But while the stamp duty hike may “add some friction to transaction volumes” as buyers are still price-sensitive, it is unlikely to derail the recovery, said Mr Augustine Tan, president of the Real Estate Developers’ Association of Singapore (Redas), yesterday.
He told around 620 guests at the Redas annual Spring Festival lunch: “The property market is in the early stages of a recovery and positive buying sentiments are likely to continue. Barring unforeseen circumstances and on the back of a stronger-than-expected economic growth outlook in Singapore, sale momentum of 2017 is likely to carry through to the next few years.”
He added that properties here are relatively affordable compared with those in cities like Shanghai and London. Citing JLL research, Mr Tan said it took 4.8 or five years to afford the average price of a home in Singapore in 2016, compared with 14 to 15 years in Shanghai and Beijing, and 81/2 years in London.
Monday’s Budget raised the buyer’s stamp duty rate on the portion of a residential property’s value that is in excess of $1 million.
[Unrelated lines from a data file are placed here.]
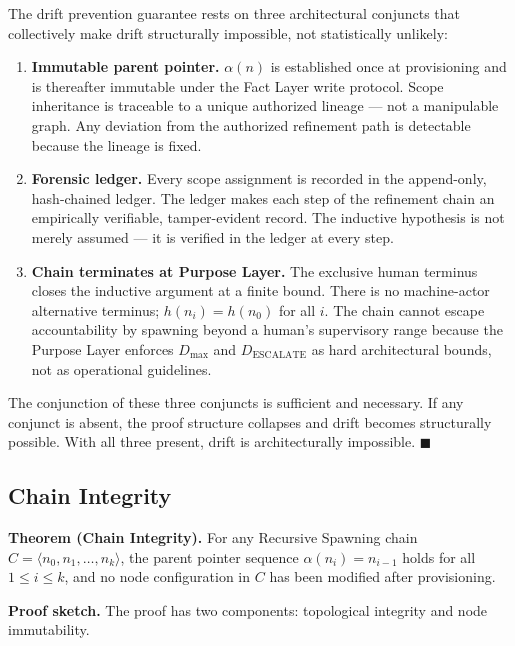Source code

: \medskip
The drift prevention guarantee rests on three architectural conjuncts that collectively make drift structurally impossible, not statistically unlikely:

\begin{enumerate}
    \item[(1)] \textbf{Immutable parent pointer.} $\alpha(n)$ is established once at provisioning and is thereafter immutable under the Fact Layer write protocol. Scope inheritance is traceable to a unique authorized lineage --- not a manipulable graph. Any deviation from the authorized refinement path is detectable because the lineage is fixed.
    \item[(2)] \textbf{Forensic ledger.} Every scope assignment is recorded in the append-only, hash-chained ledger. The ledger makes each step of the refinement chain an empirically verifiable, tamper-evident record. The inductive hypothesis is not merely assumed --- it is verified in the ledger at every step.
    \item[(3)] \textbf{Chain terminates at Purpose Layer.} The exclusive human terminus closes the inductive argument at a finite bound. There is no machine-actor alternative terminus; $h(n_i) = h(n_0)$ for all $i$. The chain cannot escape accountability by spawning beyond a human's supervisory range because the Purpose Layer enforces $D_{\mathrm{max}}$ and $D_{\mathrm{ESCALATE}}$ as hard architectural bounds, not as operational guidelines.
\end{enumerate}

The conjunction of these three conjuncts is sufficient and necessary. If any conjunct is absent, the proof structure collapses and drift becomes structurally possible. With all three present, drift is architecturally impossible. $\blacksquare$

\subsection{Chain Integrity}
\label{sec:rs-chain-integrity}

\medskip
\noindent\textbf{Theorem (Chain Integrity).} For any Recursive Spawning chain $C = \langle n_0, n_1, \ldots, n_k \rangle$, the parent pointer sequence $\alpha(n_i) = n_{i-1}$ holds for all $1 \leq i \leq k$, and no node configuration in $C$ has been modified after provisioning.

\medskip
\noindent\textbf{Proof sketch.} The proof has two components: topological integrity and node immutability.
The existing 1 per cent to 3 per cent rates still apply to property values of $1 million and below.
The change affects all homes bought on or after Tuesday, including collective sale property deals and residential land sales.
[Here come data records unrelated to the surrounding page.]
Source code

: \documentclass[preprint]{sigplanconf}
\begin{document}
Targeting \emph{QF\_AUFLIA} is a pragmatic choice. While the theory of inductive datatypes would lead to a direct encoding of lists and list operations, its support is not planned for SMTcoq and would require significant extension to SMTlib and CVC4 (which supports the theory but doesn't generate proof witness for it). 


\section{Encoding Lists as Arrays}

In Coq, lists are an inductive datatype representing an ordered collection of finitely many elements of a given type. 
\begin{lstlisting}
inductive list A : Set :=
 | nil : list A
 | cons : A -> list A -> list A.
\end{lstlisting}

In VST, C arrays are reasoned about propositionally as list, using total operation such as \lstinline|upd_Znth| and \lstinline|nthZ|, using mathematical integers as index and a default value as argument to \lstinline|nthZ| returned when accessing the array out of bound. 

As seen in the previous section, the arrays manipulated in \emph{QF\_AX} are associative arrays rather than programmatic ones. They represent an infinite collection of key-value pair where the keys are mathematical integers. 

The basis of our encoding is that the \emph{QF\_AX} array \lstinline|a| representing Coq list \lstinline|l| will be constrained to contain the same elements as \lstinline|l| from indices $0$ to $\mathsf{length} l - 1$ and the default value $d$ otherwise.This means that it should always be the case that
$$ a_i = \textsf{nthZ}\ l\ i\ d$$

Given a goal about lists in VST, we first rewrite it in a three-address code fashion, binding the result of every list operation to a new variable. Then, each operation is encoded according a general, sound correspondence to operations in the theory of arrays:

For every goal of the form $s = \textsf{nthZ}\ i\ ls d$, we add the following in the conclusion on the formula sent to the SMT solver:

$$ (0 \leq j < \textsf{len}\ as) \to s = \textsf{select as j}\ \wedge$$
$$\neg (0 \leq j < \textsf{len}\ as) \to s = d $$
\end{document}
It comes amid a property market recovery after a price slump of more than three years. Private home values rose 1.1 per cent last year after falling by 3.1 per cent in 2016 and 3.7 per cent in 2015. Developers saw a 33 per cent jump in private home sales last year to 10,566 units.
Second Minister for National Development Desmond Lee, who also spoke at the Redas lunch, agreed that there is renewed confidence in today’s property market, but he noted that the number of residential units for sale is expected to more than double in the next few years.
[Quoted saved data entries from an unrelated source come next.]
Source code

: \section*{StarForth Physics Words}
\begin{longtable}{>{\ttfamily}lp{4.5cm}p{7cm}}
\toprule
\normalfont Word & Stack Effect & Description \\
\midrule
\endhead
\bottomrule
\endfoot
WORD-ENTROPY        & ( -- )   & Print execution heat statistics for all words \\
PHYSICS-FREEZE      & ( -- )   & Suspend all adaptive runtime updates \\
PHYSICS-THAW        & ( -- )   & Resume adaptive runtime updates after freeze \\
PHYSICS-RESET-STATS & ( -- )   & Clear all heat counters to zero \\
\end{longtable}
About 19,000 units remained unsold as of the end of last year.
Mr Tan estimated that a further 34,495 private residential units could be available for sale in 2018 and 2019, based on land sale sites that have yet to be granted planning approvals and those that can be generated from the government land sales programme in the first half of this year. Meanwhile, there are still 120 sites at various stages of preparation for collective sales.
“Assuming the estimated 5,125 displaced owners from collective sales do not downgrade to public housing and analysts’ forecast of 13,000 sale transactions for 2018 (holds true), the overall unsold inventory and new supply represents four years of demand,” he said.
Mr Tan noted that the susceptibility of Singapore’s economy to external demand warrants a close look at the structural challenges in the global environment and investment behaviour that will pose risks to market stability in the long term.
He said moderating growth from late-2019 amid rising global interest rates and a slower business cycle will affect real estate business sustainability and Singapore’s real estate growth. “With land scarcity in Singapore, there may be a need for more mixed-use developments with higher density,” Mr Tan noted.